The Simon & Schuster legal team has determined that any resemblance to real persons living or dead in my novel is purely coincidental. And there is definitely not a lawyer leaning over my shoulder, carefully monitoring me, as I convey this statement. And his name is not Jonathan F. Klein, Esq., and he absolutely didn’t eat something garlicky for lunch.
Is there any of your own preadolescent self in Jonny?
Probably some, but I relate more to Jonny now on a professional level. “Jonny” sounds like “Teddy,” and “Valentine” sounds like “Wayne” (that parallel only occurred to me after I finished the book). It’s his second album; it’s my second novel. He’s touring across America to play dozens of corporate arenas for thousands of fans; I’m about to embark on a book tour through five cities at independent bookstores with three people in attendance. He stays in luxury hotel suites and I’ll be crashing on friends’ couches .… Maybe I don’t relate to him, after all.
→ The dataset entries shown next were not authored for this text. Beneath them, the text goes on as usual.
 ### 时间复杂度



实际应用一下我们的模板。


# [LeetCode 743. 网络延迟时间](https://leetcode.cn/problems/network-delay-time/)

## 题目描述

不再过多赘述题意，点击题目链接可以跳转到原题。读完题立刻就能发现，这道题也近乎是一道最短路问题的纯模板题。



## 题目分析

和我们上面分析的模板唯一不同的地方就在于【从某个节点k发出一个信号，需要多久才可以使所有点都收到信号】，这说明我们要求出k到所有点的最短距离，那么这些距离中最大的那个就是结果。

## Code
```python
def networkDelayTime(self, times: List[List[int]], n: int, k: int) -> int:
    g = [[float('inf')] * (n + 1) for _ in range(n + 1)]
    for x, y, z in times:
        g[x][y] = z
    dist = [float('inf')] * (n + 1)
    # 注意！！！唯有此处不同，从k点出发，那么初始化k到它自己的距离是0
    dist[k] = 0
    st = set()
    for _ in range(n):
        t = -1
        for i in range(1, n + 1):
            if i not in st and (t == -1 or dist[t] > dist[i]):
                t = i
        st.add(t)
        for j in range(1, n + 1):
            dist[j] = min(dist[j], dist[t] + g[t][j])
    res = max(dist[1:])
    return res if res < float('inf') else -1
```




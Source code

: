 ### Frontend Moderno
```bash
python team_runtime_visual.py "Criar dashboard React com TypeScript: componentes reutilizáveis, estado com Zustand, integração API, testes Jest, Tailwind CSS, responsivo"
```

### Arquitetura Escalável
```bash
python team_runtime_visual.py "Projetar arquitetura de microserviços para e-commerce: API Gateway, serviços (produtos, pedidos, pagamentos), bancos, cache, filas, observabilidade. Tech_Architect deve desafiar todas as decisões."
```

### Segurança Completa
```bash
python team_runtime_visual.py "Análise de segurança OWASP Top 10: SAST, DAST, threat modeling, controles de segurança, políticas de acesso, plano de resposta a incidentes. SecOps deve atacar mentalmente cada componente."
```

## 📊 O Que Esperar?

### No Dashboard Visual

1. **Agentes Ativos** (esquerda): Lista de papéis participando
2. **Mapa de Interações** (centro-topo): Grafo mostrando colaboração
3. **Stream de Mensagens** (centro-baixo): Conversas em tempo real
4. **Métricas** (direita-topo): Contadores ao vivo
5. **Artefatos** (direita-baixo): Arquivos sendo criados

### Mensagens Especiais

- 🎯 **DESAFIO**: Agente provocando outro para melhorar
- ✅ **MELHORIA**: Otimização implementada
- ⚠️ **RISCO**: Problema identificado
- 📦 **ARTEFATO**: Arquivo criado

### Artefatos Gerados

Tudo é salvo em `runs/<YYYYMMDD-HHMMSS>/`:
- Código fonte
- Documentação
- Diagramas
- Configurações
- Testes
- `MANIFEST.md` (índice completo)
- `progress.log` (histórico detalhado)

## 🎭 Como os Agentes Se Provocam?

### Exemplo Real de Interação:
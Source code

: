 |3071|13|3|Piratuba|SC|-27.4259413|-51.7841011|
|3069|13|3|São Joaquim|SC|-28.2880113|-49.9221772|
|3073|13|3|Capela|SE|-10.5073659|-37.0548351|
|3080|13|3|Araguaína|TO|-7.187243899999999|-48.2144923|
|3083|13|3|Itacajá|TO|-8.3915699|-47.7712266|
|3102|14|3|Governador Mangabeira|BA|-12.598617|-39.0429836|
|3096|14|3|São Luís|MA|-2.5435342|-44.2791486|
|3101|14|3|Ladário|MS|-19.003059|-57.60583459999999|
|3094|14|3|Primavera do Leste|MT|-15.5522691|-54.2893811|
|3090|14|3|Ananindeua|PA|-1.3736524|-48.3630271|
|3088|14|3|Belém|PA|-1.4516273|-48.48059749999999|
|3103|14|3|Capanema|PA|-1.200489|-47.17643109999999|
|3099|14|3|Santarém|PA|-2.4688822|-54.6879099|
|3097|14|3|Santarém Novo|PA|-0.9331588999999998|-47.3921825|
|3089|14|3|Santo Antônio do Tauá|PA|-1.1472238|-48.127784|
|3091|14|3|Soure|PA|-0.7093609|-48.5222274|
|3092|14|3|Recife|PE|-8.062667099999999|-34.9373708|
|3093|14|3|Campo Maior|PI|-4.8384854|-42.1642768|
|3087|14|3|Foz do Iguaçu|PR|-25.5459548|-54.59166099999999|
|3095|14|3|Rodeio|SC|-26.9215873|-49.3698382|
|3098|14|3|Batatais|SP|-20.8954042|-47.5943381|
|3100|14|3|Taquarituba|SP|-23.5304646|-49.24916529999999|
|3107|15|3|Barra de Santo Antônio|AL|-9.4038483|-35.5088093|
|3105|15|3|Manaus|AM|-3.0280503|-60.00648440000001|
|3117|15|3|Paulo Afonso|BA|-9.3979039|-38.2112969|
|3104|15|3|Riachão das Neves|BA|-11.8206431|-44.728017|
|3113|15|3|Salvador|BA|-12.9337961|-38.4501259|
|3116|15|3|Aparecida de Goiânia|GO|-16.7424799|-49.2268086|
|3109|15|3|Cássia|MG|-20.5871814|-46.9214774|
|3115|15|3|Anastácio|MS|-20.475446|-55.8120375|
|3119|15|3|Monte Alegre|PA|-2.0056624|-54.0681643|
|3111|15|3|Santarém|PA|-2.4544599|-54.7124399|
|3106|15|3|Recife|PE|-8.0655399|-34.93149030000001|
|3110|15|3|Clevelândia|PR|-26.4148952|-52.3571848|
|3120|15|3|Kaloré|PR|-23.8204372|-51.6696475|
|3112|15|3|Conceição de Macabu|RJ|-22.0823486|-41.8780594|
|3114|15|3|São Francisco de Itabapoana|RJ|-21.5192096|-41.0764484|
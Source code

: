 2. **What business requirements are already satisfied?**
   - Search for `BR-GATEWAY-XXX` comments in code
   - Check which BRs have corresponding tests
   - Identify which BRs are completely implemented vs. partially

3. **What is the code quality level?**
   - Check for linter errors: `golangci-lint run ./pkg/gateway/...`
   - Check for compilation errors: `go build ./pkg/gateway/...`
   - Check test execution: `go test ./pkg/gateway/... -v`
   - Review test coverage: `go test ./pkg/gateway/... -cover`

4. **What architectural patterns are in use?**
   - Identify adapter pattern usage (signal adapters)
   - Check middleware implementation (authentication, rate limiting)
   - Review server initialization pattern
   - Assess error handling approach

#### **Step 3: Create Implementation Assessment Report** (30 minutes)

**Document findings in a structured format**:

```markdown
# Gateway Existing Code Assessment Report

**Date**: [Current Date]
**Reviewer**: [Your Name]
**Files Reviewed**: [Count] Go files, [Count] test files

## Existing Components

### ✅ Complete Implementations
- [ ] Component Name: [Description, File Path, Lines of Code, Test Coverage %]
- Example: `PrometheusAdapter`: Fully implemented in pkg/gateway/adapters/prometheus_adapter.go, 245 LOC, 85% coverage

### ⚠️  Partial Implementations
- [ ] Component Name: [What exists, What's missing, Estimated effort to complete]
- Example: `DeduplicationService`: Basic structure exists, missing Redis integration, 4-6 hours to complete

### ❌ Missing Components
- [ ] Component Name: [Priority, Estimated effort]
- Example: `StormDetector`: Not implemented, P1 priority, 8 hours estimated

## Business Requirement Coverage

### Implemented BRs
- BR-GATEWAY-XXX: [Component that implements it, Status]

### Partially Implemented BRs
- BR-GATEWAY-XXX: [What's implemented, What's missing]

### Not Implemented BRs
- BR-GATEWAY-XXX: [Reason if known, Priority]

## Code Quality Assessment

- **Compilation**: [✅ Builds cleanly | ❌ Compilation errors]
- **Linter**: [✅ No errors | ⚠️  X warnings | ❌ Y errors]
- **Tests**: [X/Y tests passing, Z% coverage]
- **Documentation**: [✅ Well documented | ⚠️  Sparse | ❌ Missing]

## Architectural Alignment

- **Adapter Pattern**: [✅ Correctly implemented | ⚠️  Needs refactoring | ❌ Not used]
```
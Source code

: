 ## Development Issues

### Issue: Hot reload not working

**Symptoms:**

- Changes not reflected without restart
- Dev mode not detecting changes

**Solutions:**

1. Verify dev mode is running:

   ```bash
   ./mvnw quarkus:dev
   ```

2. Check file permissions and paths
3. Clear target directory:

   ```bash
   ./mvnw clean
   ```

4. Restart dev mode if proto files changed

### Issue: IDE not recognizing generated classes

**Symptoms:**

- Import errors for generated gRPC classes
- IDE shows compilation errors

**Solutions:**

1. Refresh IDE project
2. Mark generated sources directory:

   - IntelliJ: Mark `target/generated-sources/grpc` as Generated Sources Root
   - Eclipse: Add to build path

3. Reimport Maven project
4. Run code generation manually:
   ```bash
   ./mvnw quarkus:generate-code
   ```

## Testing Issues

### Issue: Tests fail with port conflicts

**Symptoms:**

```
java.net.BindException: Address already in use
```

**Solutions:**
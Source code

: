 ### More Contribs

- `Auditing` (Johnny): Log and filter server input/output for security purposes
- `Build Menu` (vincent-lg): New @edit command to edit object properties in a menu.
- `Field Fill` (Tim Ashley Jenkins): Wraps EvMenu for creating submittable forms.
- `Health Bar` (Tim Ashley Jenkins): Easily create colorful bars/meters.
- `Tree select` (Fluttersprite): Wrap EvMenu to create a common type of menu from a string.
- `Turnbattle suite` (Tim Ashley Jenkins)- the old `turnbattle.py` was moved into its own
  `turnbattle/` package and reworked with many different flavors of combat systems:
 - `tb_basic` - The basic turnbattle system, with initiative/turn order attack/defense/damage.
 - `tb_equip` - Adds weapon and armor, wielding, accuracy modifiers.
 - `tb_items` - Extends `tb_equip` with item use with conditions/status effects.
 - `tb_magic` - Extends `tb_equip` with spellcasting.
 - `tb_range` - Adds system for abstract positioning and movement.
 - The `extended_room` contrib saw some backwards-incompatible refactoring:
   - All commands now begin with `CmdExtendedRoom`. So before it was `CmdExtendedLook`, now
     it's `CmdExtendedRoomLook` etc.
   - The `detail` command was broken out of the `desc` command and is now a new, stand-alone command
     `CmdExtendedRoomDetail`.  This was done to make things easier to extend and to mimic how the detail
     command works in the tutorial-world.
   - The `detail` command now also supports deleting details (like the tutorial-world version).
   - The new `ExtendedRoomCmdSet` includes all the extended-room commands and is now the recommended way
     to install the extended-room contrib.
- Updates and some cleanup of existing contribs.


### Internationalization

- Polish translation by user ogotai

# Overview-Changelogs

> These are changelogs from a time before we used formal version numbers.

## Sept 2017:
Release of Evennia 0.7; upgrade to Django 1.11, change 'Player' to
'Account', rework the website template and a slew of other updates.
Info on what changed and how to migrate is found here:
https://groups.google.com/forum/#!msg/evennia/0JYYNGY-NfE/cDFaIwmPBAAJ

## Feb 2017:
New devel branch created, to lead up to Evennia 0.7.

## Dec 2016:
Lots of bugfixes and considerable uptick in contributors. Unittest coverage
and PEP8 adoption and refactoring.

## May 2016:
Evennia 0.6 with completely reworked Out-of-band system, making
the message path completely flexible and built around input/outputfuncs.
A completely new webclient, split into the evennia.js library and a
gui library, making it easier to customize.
The novel has elements of dark irony, humor and sadness and through it all is a coming-of-age story. How did you strike a balance between all these elements?
I’m always seeking to capture the intersection of comedy and melancholy. To me, they’re flip sides of the same coin; one is usually the absence of the other, but sometimes, when you’re lucky, they can be conflated. It might be easier in a coming-of-age story. Not only does growing up provide so many potentially comic episodes — especially in the sexual realm — but there’s something inherently sad about leaving behind childhood.